Try it: All lines from the opening of the material up to and including the line with "Die folgende Analyse" should be transcribed exactly, pictures excepted.

.....

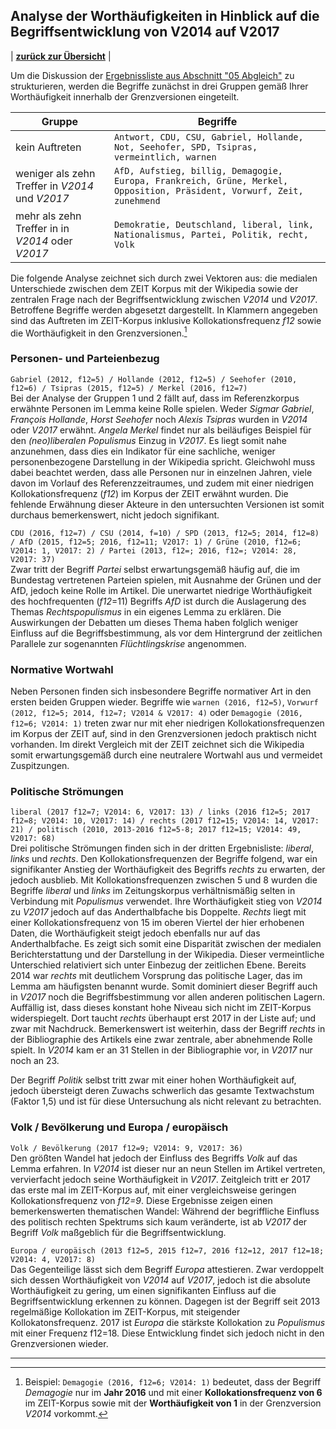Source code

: ## Analyse der Worthäufigkeiten in Hinblick auf die Begriffsentwicklung von V2014 auf V2017

| [**zurück zur Übersicht**](../README.md) |

Um die Diskussion der [Ergebnissliste aus Abschnitt "05 Abgleich"](../05_Abgleich/README.md) zu strukturieren, werden die Begriffe zunächst in drei Gruppen gemäß Ihrer Worthäufigkeit innerhalb der Grenzversionen eingeteilt. 

| Gruppe | Begriffe |
| - | - |
| kein Auftreten | `Antwort, CDU, CSU, Gabriel, Hollande, Not, Seehofer, SPD, Tsipras, vermeintlich, warnen` |
| weniger als zehn Treffer in *V2014* und *V2017* | `AfD, Aufstieg, billig, Demagogie, Europa, Frankreich, Grüne, Merkel, Opposition, Präsident, Vorwurf, Zeit, zunehmend` |
| mehr als zehn Treffer in in *V2014* oder *V2017* | `Demokratie, Deutschland, liberal, link, Nationalismus, Partei, Politik, recht, Volk` |

Die folgende Analyse zeichnet sich durch zwei Vektoren aus: die medialen Unterschiede zwischen dem ZEIT Korpus mit der Wikipedia sowie der zentralen Frage nach der Begriffsentwicklung zwischen *V2014* und *V2017*. Betroffene Begriffe werden abgesetzt dargestellt. In Klammern angegeben sind das Auftreten im ZEIT-Korpus inklusive Kollokationsfrequenz *f12* sowie die Worthäufigkeit in den Grenzversionen.[^1]

[^1]: Beispiel: `Demagogie (2016, f12=6; V2014: 1)` bedeutet, dass der Begriff *Demagogie* nur im **Jahr 2016** und mit einer **Kollokationsfrequenz von 6** im ZEIT-Korpus sowie mit der **Worthäufigkeit von 1** in der Grenzversion *V2014* vorkommt. 

### Personen- und Parteienbezug

`Gabriel (2012, f12=5) / Hollande (2012, f12=5) / Seehofer (2010, f12=6) / Tsipras (2015, f12=5) / Merkel (2016, f12=7)`  
Bei der Analyse der Gruppen 1 und 2 fällt auf, dass im Referenzkorpus erwähnte Personen im Lemma keine Rolle spielen. Weder *Sigmar Gabriel*, *François Hollande*, *Horst Seehofer* noch *Alexis Tsipras* wurden in *V2014* oder *V2017* erwähnt. *Angela Merkel* findet nur als beiläufiges Beispiel für den *(neo)liberalen Populismus* Einzug in *V2017*. Es liegt somit nahe anzunehmen, dass dies ein Indikator für eine sachliche, weniger personenbezogene Darstellung in der Wikipedia spricht. Gleichwohl muss dabei beachtet werden, dass alle Personen nur in einzelnen Jahren, viele davon im Vorlauf des Referenzzeitraumes, und zudem mit einer niedrigen Kollokationsfrequenz (*f12*) im Korpus der ZEIT erwähnt wurden. Die fehlende Erwähnung dieser Akteure in den untersuchten Versionen ist somit durchaus bemerkenswert, nicht jedoch signifikant.

`CDU (2016, f12=7) / CSU (2014, f=10) / SPD (2013, f12=5; 2014, f12=8) / AfD (2015, f12=5; 2016, f12=11; V2017: 1) / Grüne (2010, f12=6; V2014: 1, V2017: 2) / Partei (2013, f12=; 2016, f12=; V2014: 28, V2017: 37)`  
Zwar tritt der Begriff *Partei* selbst erwartungsgemäß häufig auf, die im Bundestag vertretenen Parteien spielen, mit Ausnahme der Grünen und der AfD, jedoch keine Rolle im Artikel. Die unerwartet niedrige Worthäufigkeit des hochfrequenten (*f12*=11) Begriffs *AfD* ist durch die Auslagerung des Themas *Rechtspopulismus* in ein eigenes Lemma zu erklären. Die Auswirkungen der Debatten um dieses Thema haben folglich weniger Einfluss auf die Begriffsbestimmung, als vor dem Hintergrund der zeitlichen Parallele zur sogenannten *Flüchtlingskrise* angenommen.

### Normative Wortwahl

Neben Personen finden sich insbesondere Begriffe normativer Art in den ersten beiden Gruppen wieder. Begriffe wie `warnen (2016, f12=5)`, `Vorwurf (2012, f12=5; 2014, f12=7; V2014 & V2017: 4)` oder `Demagogie (2016, f12=6; V2014: 1)` treten zwar nur mit eher niedrigen Kollokationsfrequenzen im Korpus der ZEIT auf, sind in den Grenzversionen jedoch praktisch nicht vorhanden. Im direkt Vergleich mit der ZEIT zeichnet sich die Wikipedia somit erwartungsgemäß durch eine neutralere Wortwahl aus und vermeidet Zuspitzungen. 

### Politische Strömungen

`liberal (2017 f12=7; V2014: 6, V2017: 13) / links (2016 f12=5; 2017 f12=8; V2014: 10, V2017: 14) / rechts (2017 f12=15; V2014: 14, V2017: 21) / politisch (2010, 2013-2016 f12=5-8; 2017 f12=15; V2014: 49, V2017: 68)`   
Drei politische Strömungen finden sich in der dritten Ergebnisliste: *liberal*, *links* und *rechts*. Den Kollokationsfrequenzen der Begriffe folgend, war ein signifikanter Anstieg der Worthäufigkeit des Begriffs *rechts* zu erwarten, der jedoch ausblieb. Mit Kollokationsfrequenzen zwischen 5 und 8 wurden die Begriffe *liberal* und *links* im Zeitungskorpus verhältnismäßig selten in Verbindung mit *Populismus* verwendet. Ihre Worthäufigkeit stieg von *V2014* zu *V2017* jedoch auf das Anderthalbfache bis Doppelte. *Rechts* liegt mit einer Kollokationsfrequenz von 15 im oberen Viertel der hier erhobenen Daten, die Worthäufigkeit steigt jedoch ebenfalls nur auf das Anderthalbfache. Es zeigt sich somit eine Disparität zwischen der medialen Berichterstattung und der Darstellung in der Wikipedia. Dieser vermeintliche Unterschied relativiert sich unter Einbezug der zeitlichen Ebene. Bereits 2014 war *rechts* mit deutlichem Vorsprung das politische Lager, das im Lemma am häufigsten benannt wurde. Somit dominiert dieser Begriff auch in *V2017* noch die Begriffsbestimmung vor allen anderen politischen Lagern. Auffällig ist, dass dieses konstant hohe Niveau sich nicht im ZEIT-Korpus widerspiegelt. Dort taucht *rechts* überhaupt erst 2017 in der Liste auf; und zwar mit Nachdruck. Bemerkenswert ist weiterhin, dass der Begriff *rechts* in der Bibliographie des Artikels eine zwar zentrale, aber abnehmende Rolle spielt. In *V2014* kam er an 31 Stellen in der Bibliographie vor, in *V2017* nur noch an 23.

Der Begriff *Politik* selbst tritt zwar mit einer hohen Worthäufigkeit auf, jedoch übersteigt deren Zuwachs schwerlich das gesamte Textwachstum (Faktor 1,5) und ist für diese Untersuchung als nicht relevant zu betrachten.

### Volk / Bevölkerung und Europa / europäisch

`Volk / Bevölkerung (2017 f12=9; V2014: 9, V2017: 36)`  
Den größten Wandel hat jedoch der Einfluss des Begriffs *Volk* auf das Lemma erfahren. In *V2014* ist dieser nur an neun Stellen im Artikel vertreten, vervierfacht jedoch seine Worthäufigkeit in *V2017*. Zeitgleich tritt er 2017 das erste mal im ZEIT-Korpus auf, mit einer vergleichsweise geringen Kollokationsfrequenz von *f12=9*. Diese Ergebnisse zeigen einen bemerkenswerten thematischen Wandel: Während der begriffliche Einfluss des politisch rechten Spektrums sich kaum veränderte, ist ab *V2017* der Begriff *Volk* maßgeblich für die Begriffsentwicklung.

`Europa / europäisch (2013 f12=5, 2015 f12=7, 2016 f12=12, 2017 f12=18; V2014: 4, V2017: 8)`  
Das Gegenteilige lässt sich dem Begriff *Europa* attestieren. Zwar verdoppelt sich dessen Worthäufigkeit von *V2014* auf *V2017*, jedoch ist die absolute Worthäufigkeit zu gering, um einen signifikanten Einfluss auf die Begriffsentwicklung erkennen zu können. Dagegen ist der Begriff seit 2013 regelmäßige Kollokation im ZEIT-Korpus, mit steigender Kollokatonsfrequenz. 2017 ist *Europa* die stärkste Kollokation zu *Populismus* mit einer Frequenz f12=18. Diese Entwicklung findet sich jedoch nicht in den Grenzversionen wieder.

---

.....

Output for this exercise:
Source code

: ## Analyse der Worthäufigkeiten in Hinblick auf die Begriffsentwicklung von V2014 auf V2017

| [**zurück zur Übersicht**](../README.md) |

Um die Diskussion der [Ergebnissliste aus Abschnitt "05 Abgleich"](../05_Abgleich/README.md) zu strukturieren, werden die Begriffe zunächst in drei Gruppen gemäß Ihrer Worthäufigkeit innerhalb der Grenzversionen eingeteilt. 

| Gruppe | Begriffe |
| - | - |
| kein Auftreten | `Antwort, CDU, CSU, Gabriel, Hollande, Not, Seehofer, SPD, Tsipras, vermeintlich, warnen` |
| weniger als zehn Treffer in *V2014* und *V2017* | `AfD, Aufstieg, billig, Demagogie, Europa, Frankreich, Grüne, Merkel, Opposition, Präsident, Vorwurf, Zeit, zunehmend` |
| mehr als zehn Treffer in in *V2014* oder *V2017* | `Demokratie, Deutschland, liberal, link, Nationalismus, Partei, Politik, recht, Volk` |

Die folgende Analyse zeichnet sich durch zwei Vektoren aus: die medialen Unterschiede zwischen dem ZEIT Korpus mit der Wikipedia sowie der zentralen Frage nach der Begriffsentwicklung zwischen *V2014* und *V2017*. Betroffene Begriffe werden abgesetzt dargestellt. In Klammern angegeben sind das Auftreten im ZEIT-Korpus inklusive Kollokationsfrequenz *f12* sowie die Worthäufigkeit in den Grenzversionen.[^1]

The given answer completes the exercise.